As Gibson tells it, the families of the soldiers have expressed their alarm. One mother told her: “They don’t even have showers or toilets, and the tents in which the soldiers are packed like sardines at the base had to be bought by them at great expense. The food’s poor and their only chance to buy something warm to eat at a store is when they have to go to the airport to help with arrangements to send their dead comrades back to South Africa, or to fetch equipment.”

[They] were dumped in the field without kitchens, doctors or nurses ... there was no proper heavy artillery and no air support to speak of

It gets worse. Gibson reported early last month that there was still no basic field hospital because medical equipment and industrial generators — also to be used for power more generally — had not yet been flown to the DRC. And soldiers are given a limited number of ammunition magazines, which are then depleted in full-scale skirmishes.

This for a R2.37bn mission. 

For all that, you’d expect a particularly compelling reason for our soldiers being in the DRC in the first place. But you don’t seem to find much support for the mission beyond references to the Sadc mutual defence pact, according to which the regional organisation should assist any member facing external military aggression. It’s a 16-member bloc, but there’s precious little direct support for military action from other countries (only Tanzania and Malawi have contributed troops, and then far fewer than South Africa). So one can’t help but wonder if this isn’t just a deadly exercise in vanity.

Particularly when you consider the financial constraints. Based on boots on the ground, the defence force is underfunded by something like R2.6bn, warned then defence minister Thandi Modise in a parliamentary reply last year. And that’s before you factor in the ageing equipment and stretched human resources. It was “becoming progressively more unsustainable”, Modise said, adding: “We have now reached the point where the republic must decide on the kind of defence force it wants and can afford.”

It must cut its coat, in other words, according to its cloth.

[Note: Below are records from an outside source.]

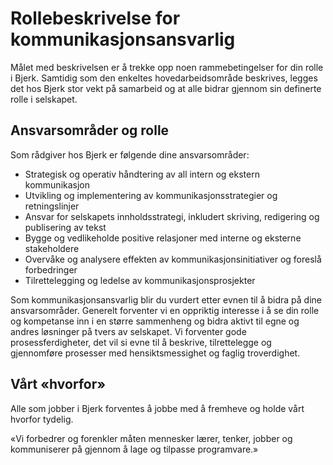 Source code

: # Rollebeskrivelse for kommunikasjonsansvarlig

Målet med beskrivelsen er å trekke opp noen rammebetingelser for din rolle i
Bjerk. Samtidig som den enkeltes hovedarbeidsområde beskrives, legges det hos
Bjerk stor vekt på samarbeid og at alle bidrar gjennom sin definerte rolle i
selskapet.

## Ansvarsområder og rolle

Som rådgiver hos Bjerk er følgende dine ansvarsområder:

- Strategisk og operativ håndtering av all intern og ekstern kommunikasjon
- Utvikling og implementering av kommunikasjonsstrategier og retningslinjer
- Ansvar for selskapets innholdsstrategi, inkludert skriving, redigering og
  publisering av tekst
- Bygge og vedlikeholde positive relasjoner med interne og eksterne stakeholdere
- Overvåke og analysere effekten av kommunikasjonsinitiativer og foreslå
  forbedringer
- Tilrettelegging og ledelse av kommunikasjonsprosjekter

Som kommunikasjonsansvarlig blir du vurdert etter evnen til å bidra på dine
ansvarsområder. Generelt forventer vi en oppriktig interesse i å se din rolle og
kompetanse inn i en større sammenheng og bidra aktivt til egne og andres
løsninger på tvers av selskapet. Vi forventer gode prosessferdigheter, det vil
si evne til å beskrive, tilrettelegge og gjennomføre prosesser med
hensiktsmessighet og faglig troverdighet.

## Vårt «hvorfor»

Alle som jobber i Bjerk forventes å jobbe med å fremheve og holde vårt hvorfor
tydelig.

«Vi forbedrer og forenkler måten mennesker lærer, tenker, jobber og kommuniserer
på gjennom å lage og tilpasse programvare.»
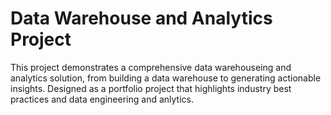 # Data Warehouse and Analytics Project
This project demonstrates a comprehensive data warehouseing and analytics solution, from building a data warehouse to generating actionable insights. Designed as a portfolio project that highlights  industry best practices and data engineering and anlytics.

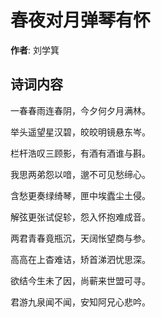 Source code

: # 春夜对月弹琴有怀

**作者**: 刘学箕

## 诗词内容

一春春雨连春阴，今夕何夕月满林。

举头遥望星汉碧，皎皎明镜悬东岑。

栏杆浩叹三顾影，有酒有酒谁与斟。

我思两弟怨以喑，邈不可见愁缔心。

含愁更奏绿绮琴，匣中埃蠹尘土侵。

解弦更张试促轸，怨入怀抱难成音。

两君青春竟瓶沉，天阔怅望商与参。

高高在上杳难诘，矫首涕泗忧思深。

欲结今生未了因，尚蕲来世盟可寻。

君游九泉闻不闻，安知阿兄心悲吟。

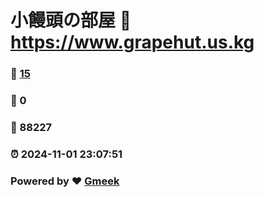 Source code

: # 小饅頭の部屋 :link: https://www.grapehut.us.kg 
### :page_facing_up: [15](https://www.grapehut.us.kg/tag.html) 
### :speech_balloon: 0 
### :hibiscus: 88227 
### :alarm_clock: 2024-11-01 23:07:51 
### Powered by :heart: [Gmeek](https://github.com/Meekdai/Gmeek)
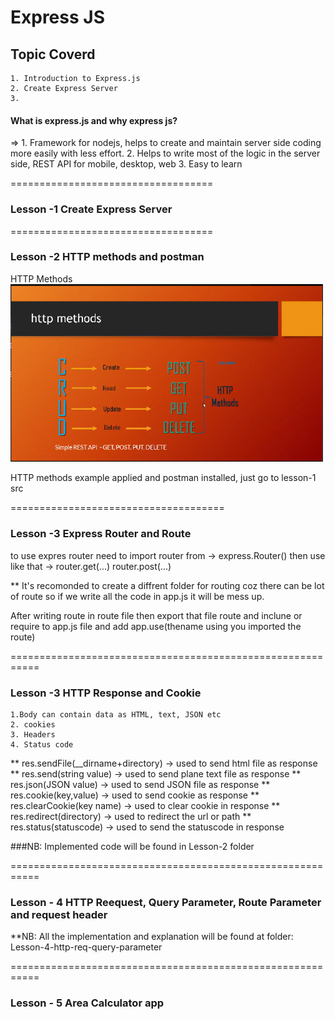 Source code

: # Express JS 

## Topic Coverd
    1. Introduction to Express.js
    2. Create Express Server
    3. 

#### What is express.js and why express js?
=> 
    1. Framework for nodejs, helps to create and maintain server side coding more easily with less effort.
    2. Helps to write most of the logic in the server side, REST API for mobile, desktop, web
    3. Easy to learn

===================================
### Lesson -1 Create Express Server

===================================
### Lesson -2 HTTP methods and postman

HTTP Methods <br />
<img src='./Lesson-1-create-express-server/img/http-methods.png' alt='http-methods' width='500' height='auto'>

HTTP methods example applied and postman installed, just go to lesson-1 src

=====================================
### Lesson -3 Express Router and Route

to use expres router need to import router from -> express.Router()
then use like that ->
router.get(...)
router.post(...)

** It's recomonded to create a diffrent folder for routing coz there can be lot of route so if we write all the code in app.js it will be mess up.

After writing route in route file then export that file route and inclune or require to app.js file and add app.use(thename using you imported the route)


===========================================================
### Lesson -3 HTTP Response and Cookie

    1.Body can contain data as HTML, text, JSON etc
    2. cookies
    3. Headers
    4. Status code

** res.sendFile(__dirname+directory) -> used to send html file as response
** res.send(string value) -> used to send plane text file as response
** res.json(JSON value) -> used to send JSON file as response
** res.cookie(key,value) -> used to send cookie as response
** res.clearCookie(key name) -> used to clear cookie in response
** res.redirect(directory) -> used to redirect the url or path
** res.status(statuscode) -> used to send the statuscode in response

###NB: Implemented code will be found in Lesson-2 folder

===========================================================
### Lesson - 4 HTTP Reequest, Query Parameter, Route Parameter and request header

**NB: All the implementation and explanation will be found at folder: Lesson-4-http-req-query-parameter


===========================================================
### Lesson - 5 Area Calculator app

And throwing money at the problem won’t solve anything either — not if procurement corruption, supply chain mismanagement and incompetence continue to bedevil the force. This was widely reported in relation to the disastrous Battle of Bangui — in which 13 South African servicemen died in the Central African Republic — and in subsequent scandals, including, most recently, involving former defence minister Nosiviwe Mapisa-Nqakula.

If all this sounds depressingly familiar, it’s because it is. In Bangui, troops were left without adequate transport, they didn’t have a medical field hospital, there was no air support, no heavy artillery. They were stationed at a base that was poorly defended, leaving them vulnerable to deadly attacks.

These were all issues the military vowed to rectify after the 2013 disaster. Current conditions would suggest that ongoing resource constraints and a lack of political will mean the situation is little changed.

If, as the former defence minister pointed out, the military is woefully underfunded for its operational needs, isn’t dispatching a poorly equipped force to do battle with a formidable rebel army in the eastern DRC tantamount to once again sending our soldiers to die?